In 2008, following the Bulldogs missing the playoffs, he was returned to the Cyclones just in time to lead them all the way to the Kelly Cup title in 2008.

Like he done in the Quebec league prior, Desjardins was once again named playoff MVP.

Last season, desjardins split time in Hamilton with veteran Marc Denis and has shared the load this season with Curtis Sanford.

A high point in his career in the Canadiens organization came at the Habs' camp in 2008, when he was put in goal for the third period of an exhibition game against the Detroit Red Wings. Desjardins allowed no goals in his 25 minutes of play including overtime, and promptly shut the door on the Wings snipers in the shootout in backstopping the Habs to the win.

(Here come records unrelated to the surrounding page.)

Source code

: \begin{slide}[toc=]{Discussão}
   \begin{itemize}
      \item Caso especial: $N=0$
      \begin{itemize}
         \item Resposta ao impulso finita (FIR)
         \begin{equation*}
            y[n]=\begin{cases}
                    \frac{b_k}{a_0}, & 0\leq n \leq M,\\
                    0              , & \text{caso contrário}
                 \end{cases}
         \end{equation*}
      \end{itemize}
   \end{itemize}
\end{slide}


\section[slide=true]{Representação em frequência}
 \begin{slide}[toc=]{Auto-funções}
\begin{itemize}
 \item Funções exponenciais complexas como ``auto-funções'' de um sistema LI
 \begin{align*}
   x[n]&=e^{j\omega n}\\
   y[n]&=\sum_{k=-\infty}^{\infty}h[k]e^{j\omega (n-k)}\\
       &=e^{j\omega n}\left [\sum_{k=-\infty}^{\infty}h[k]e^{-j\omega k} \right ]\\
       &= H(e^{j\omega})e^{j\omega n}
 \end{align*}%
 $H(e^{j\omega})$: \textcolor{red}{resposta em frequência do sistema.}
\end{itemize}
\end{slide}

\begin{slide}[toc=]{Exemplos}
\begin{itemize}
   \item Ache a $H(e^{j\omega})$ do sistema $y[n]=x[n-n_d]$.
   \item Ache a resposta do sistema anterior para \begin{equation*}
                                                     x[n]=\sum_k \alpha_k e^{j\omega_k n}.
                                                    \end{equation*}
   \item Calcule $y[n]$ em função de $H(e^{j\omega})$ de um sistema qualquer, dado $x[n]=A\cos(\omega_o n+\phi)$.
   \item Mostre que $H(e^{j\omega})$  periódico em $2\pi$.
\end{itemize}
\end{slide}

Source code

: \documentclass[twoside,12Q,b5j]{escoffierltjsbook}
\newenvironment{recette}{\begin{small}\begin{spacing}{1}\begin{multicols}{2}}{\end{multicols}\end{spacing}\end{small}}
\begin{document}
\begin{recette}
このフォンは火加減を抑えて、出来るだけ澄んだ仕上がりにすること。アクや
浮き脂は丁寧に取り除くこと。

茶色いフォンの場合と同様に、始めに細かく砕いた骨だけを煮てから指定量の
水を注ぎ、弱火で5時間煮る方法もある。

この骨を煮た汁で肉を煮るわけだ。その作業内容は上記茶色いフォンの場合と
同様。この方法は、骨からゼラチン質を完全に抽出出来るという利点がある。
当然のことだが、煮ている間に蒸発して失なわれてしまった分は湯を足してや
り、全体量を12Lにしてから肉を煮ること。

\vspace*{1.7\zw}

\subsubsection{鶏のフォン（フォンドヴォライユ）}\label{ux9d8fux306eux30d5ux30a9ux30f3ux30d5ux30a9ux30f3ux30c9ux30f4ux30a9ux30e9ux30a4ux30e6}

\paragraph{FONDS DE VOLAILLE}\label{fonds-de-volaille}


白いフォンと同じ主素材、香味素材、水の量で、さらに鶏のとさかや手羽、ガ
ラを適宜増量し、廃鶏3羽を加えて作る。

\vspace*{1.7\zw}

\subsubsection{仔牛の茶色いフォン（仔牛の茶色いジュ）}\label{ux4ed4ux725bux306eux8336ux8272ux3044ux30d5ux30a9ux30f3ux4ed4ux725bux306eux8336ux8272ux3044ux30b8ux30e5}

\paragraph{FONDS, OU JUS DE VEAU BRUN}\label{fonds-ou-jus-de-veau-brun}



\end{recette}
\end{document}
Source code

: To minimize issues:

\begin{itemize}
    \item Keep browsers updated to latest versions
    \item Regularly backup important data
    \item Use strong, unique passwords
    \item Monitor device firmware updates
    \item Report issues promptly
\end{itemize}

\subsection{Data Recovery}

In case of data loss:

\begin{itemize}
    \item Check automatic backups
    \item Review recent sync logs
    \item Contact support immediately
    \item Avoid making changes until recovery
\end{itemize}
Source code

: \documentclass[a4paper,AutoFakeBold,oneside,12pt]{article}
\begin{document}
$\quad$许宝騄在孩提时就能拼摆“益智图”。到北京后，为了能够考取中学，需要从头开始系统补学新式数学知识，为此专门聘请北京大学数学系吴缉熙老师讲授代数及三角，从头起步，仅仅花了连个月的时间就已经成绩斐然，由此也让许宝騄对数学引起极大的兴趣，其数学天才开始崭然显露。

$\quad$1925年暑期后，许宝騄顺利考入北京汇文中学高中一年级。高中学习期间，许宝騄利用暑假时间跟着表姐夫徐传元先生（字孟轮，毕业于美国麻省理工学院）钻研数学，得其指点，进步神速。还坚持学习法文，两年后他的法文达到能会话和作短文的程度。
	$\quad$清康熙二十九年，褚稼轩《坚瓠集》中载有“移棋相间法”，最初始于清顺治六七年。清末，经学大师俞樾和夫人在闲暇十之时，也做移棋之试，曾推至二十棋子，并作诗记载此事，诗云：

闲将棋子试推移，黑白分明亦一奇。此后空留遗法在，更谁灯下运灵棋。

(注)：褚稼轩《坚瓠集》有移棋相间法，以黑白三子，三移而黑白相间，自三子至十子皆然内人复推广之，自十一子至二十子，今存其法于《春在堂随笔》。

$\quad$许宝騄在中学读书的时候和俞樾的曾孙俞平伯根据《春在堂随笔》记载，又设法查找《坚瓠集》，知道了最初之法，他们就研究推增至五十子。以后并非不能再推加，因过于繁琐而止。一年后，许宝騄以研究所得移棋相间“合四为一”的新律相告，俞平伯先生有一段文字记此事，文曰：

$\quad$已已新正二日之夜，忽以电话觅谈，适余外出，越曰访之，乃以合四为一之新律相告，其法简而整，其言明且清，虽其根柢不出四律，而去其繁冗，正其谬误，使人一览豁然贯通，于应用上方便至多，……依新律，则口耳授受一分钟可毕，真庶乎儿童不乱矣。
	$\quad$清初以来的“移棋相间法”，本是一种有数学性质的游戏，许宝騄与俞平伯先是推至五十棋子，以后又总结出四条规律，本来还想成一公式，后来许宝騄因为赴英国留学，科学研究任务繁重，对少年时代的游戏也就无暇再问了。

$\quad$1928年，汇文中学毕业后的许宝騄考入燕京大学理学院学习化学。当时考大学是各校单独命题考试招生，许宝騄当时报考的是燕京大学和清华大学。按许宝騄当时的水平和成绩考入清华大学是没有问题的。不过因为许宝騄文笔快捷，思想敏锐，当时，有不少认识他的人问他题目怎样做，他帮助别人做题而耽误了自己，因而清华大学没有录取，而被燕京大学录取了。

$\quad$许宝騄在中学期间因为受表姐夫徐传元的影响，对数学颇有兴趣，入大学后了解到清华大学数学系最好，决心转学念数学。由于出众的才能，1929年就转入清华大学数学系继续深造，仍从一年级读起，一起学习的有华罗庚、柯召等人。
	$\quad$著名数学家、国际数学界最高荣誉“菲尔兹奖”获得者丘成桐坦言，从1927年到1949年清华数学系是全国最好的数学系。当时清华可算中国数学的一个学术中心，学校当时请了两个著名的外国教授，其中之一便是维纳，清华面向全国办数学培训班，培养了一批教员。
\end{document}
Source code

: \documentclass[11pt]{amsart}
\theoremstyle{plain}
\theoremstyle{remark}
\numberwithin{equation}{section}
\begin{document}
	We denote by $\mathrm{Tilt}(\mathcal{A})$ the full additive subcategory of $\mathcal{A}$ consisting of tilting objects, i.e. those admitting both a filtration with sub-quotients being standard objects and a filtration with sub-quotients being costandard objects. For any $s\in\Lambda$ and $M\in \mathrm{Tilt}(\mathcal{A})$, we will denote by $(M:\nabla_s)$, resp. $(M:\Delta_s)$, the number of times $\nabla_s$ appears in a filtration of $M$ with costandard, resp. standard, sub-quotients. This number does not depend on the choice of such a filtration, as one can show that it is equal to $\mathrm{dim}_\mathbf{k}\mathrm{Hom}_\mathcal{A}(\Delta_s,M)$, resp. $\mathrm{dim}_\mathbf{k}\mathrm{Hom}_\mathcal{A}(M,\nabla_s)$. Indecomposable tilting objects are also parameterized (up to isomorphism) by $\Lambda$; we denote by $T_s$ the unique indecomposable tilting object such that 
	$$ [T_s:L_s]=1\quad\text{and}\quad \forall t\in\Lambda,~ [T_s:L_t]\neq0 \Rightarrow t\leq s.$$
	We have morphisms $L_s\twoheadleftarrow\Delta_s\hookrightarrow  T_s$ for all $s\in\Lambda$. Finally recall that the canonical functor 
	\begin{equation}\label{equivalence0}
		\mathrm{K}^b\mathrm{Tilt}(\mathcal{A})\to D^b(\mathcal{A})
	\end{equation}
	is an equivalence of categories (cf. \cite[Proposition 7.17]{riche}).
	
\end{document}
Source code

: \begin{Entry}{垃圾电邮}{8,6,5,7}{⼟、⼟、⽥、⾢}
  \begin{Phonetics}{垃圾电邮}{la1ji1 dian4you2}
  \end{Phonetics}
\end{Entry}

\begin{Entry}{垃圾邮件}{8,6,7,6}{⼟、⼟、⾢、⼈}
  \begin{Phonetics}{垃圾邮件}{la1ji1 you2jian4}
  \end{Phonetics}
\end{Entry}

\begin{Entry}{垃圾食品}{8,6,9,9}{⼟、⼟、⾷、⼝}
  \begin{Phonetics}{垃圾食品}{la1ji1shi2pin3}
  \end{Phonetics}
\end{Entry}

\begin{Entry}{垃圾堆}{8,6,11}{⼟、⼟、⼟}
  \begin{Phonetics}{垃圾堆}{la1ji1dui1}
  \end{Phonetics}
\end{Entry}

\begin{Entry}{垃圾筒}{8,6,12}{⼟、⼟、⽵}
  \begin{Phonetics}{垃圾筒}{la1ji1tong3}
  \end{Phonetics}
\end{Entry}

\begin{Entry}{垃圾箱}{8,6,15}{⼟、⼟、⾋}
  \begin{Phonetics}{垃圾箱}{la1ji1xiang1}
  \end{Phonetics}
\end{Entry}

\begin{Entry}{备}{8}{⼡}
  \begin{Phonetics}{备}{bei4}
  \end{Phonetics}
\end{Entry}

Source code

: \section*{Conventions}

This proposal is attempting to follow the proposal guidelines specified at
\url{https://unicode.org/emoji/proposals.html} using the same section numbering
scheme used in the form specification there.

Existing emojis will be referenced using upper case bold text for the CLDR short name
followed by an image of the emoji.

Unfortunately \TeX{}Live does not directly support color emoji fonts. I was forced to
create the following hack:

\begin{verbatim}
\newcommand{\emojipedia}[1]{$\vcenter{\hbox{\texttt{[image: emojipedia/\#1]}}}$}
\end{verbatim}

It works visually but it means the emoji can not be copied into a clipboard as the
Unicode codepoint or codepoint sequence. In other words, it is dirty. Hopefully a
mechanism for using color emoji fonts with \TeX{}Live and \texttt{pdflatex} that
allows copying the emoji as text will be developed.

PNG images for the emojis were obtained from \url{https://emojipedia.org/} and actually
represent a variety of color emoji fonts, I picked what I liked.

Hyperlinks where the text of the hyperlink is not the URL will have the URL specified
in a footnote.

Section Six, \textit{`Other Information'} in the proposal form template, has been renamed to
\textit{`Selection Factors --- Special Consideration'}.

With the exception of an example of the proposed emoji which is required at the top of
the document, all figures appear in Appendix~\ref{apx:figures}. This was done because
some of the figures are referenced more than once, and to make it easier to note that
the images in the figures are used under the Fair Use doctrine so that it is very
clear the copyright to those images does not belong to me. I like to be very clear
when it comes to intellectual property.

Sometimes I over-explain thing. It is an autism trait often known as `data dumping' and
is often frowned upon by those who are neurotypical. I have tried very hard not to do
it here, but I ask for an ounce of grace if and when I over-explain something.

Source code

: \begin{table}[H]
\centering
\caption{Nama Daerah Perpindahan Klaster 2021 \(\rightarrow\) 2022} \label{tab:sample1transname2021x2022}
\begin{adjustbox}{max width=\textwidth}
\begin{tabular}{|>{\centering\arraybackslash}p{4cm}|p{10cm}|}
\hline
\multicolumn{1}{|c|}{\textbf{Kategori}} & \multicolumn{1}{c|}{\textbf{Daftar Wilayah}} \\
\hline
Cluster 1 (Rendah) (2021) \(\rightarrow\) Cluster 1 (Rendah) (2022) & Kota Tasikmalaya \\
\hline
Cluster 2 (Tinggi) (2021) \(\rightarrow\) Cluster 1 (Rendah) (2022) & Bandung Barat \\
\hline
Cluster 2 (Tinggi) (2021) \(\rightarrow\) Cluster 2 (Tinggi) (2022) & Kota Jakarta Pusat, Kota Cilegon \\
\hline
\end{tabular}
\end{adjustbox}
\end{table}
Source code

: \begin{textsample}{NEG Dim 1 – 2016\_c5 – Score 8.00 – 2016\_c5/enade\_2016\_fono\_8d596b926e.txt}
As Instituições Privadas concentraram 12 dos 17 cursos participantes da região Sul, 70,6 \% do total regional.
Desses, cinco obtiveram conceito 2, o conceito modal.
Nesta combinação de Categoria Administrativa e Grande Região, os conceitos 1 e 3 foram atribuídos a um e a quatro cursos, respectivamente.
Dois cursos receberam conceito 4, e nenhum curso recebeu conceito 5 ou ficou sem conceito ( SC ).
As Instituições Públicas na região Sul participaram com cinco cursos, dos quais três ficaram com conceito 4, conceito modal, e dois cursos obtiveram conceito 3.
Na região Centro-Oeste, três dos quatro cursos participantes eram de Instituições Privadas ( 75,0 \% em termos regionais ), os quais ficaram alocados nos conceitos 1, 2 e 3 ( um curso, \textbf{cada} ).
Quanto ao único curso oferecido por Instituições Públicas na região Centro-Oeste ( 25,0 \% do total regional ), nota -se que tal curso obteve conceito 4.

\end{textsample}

The 24 year old from Edmunston, New Brunswick has made a career of defying the odds against him. From Brunet's La Presse article, current Bulldogs coach Guy Boucher had this this to say:

Everywhere Cedrick has played, he was tagged as the goalie who most assumed would not lead. He was the guy in nets by default or circumstance. With the Oceanic, he came into the team plans as a third string goalie but performed well enough to play regularly. In time, he became the starter, but we weren't sure of winning with him, so the team aquired a 20 year old to take the helm. Cedrick soon outperformed him as well. We won the President's Cup and made it to the Memorial Cup final that season. Crosby and Desjardins were incredible in those playoffs.

Boucher goes on to answer in theory why Desjardins had continuously flown under the radar.

As a goalie, he does not have an imposing presence about him, nor is he looked upon as having abundant natural abilities. But, he's a ferocious competitor. He's extraordinarily strong on second and third rebounds. He pulls rabbits out of his hat it seems. At any given time, when he looks beaten, he'll surprise and make the stop. It's not luck. He's extremely quick and very athletic.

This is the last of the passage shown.